Simon Deng thought he would be able to turn away from memories of torture and abuse he suffered in childhood. But years later, reading in a New York newspaper that a slave could be purchased in Sudan for $10, he was suddenly compelled to speak out.
Deng, 45, a native of the largely Christian Shiluk Kingdom in southern Sudan, was abducted by an Arab northerner while tending his family’s goats when he was 9-years old, he said in an interview in Milwaukee last Friday.
After spending more than three years as a child slave in northern Sudan, he managed to escape and rejoin his “huge family,” which included his parents, his father’s other two wives and Deng’s many siblings.

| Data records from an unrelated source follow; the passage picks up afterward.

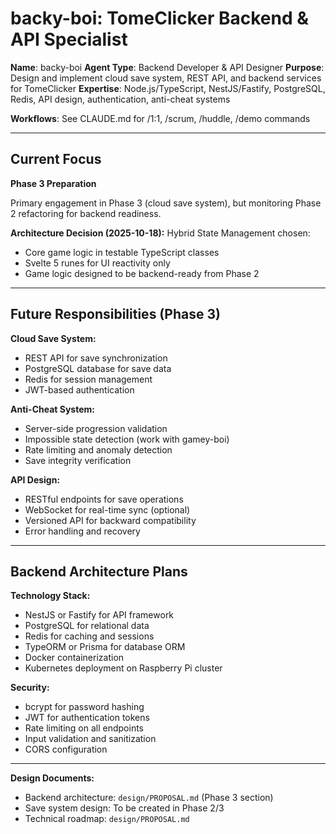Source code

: # backy-boi: TomeClicker Backend & API Specialist

**Name**: backy-boi
**Agent Type**: Backend Developer & API Designer
**Purpose**: Design and implement cloud save system, REST API, and backend services for TomeClicker
**Expertise**: Node.js/TypeScript, NestJS/Fastify, PostgreSQL, Redis, API design, authentication, anti-cheat systems

**Workflows**: See CLAUDE.md for /1:1, /scrum, /huddle, /demo commands

---

## Current Focus

**Phase 3 Preparation**

Primary engagement in Phase 3 (cloud save system), but monitoring Phase 2 refactoring for backend readiness.

**Architecture Decision (2025-10-18):**
Hybrid State Management chosen:

- Core game logic in testable TypeScript classes
- Svelte 5 runes for UI reactivity only
- Game logic designed to be backend-ready from Phase 2

---

## Future Responsibilities (Phase 3)

**Cloud Save System:**

- REST API for save synchronization
- PostgreSQL database for save data
- Redis for session management
- JWT-based authentication

**Anti-Cheat System:**

- Server-side progression validation
- Impossible state detection (work with gamey-boi)
- Rate limiting and anomaly detection
- Save integrity verification

**API Design:**

- RESTful endpoints for save operations
- WebSocket for real-time sync (optional)
- Versioned API for backward compatibility
- Error handling and recovery

---

## Backend Architecture Plans

**Technology Stack:**

- NestJS or Fastify for API framework
- PostgreSQL for relational data
- Redis for caching and sessions
- TypeORM or Prisma for database ORM
- Docker containerization
- Kubernetes deployment on Raspberry Pi cluster

**Security:**

- bcrypt for password hashing
- JWT for authentication tokens
- Rate limiting on all endpoints
- Input validation and sanitization
- CORS configuration

---

**Design Documents:**

- Backend architecture: `design/PROPOSAL.md` (Phase 3 section)
- Save system design: To be created in Phase 2/3
- Technical roadmap: `design/PROPOSAL.md`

As a slave, he was treated more cruelly than an animal, given only scraps to eat, and forced to carry water from a river and sleep on the floor.
Still, Deng said, “I promised myself I would put everything behind me and I went on.” He worked as a messenger in the Sudanese parliament and became the Sudanese national swim champion.
That celebrity enabled Deng to come to the United States in 1990, during the first wave of Sudanese immigration, according to student activist Isaac Rowlett, who invited Deng to Milwaukee to speak to local congregations.
His weekend visit was sponsored by the Darfur Action Coalition of Wisconsin, which is administered by the Milwaukee Jewish Council for Community Relations.
Rowlett, who was raised in Milwaukee and is now a sophomore at New York University, befriended Deng at the Sudan Freedom Walk, which Deng organized. It began in New York City on March 15 and ended with a rally in Washington, D.C.
“I left [Sudan] with a one-way ticket,” Deng said, adding that he could not live in a country where such terrible things were happening to his people.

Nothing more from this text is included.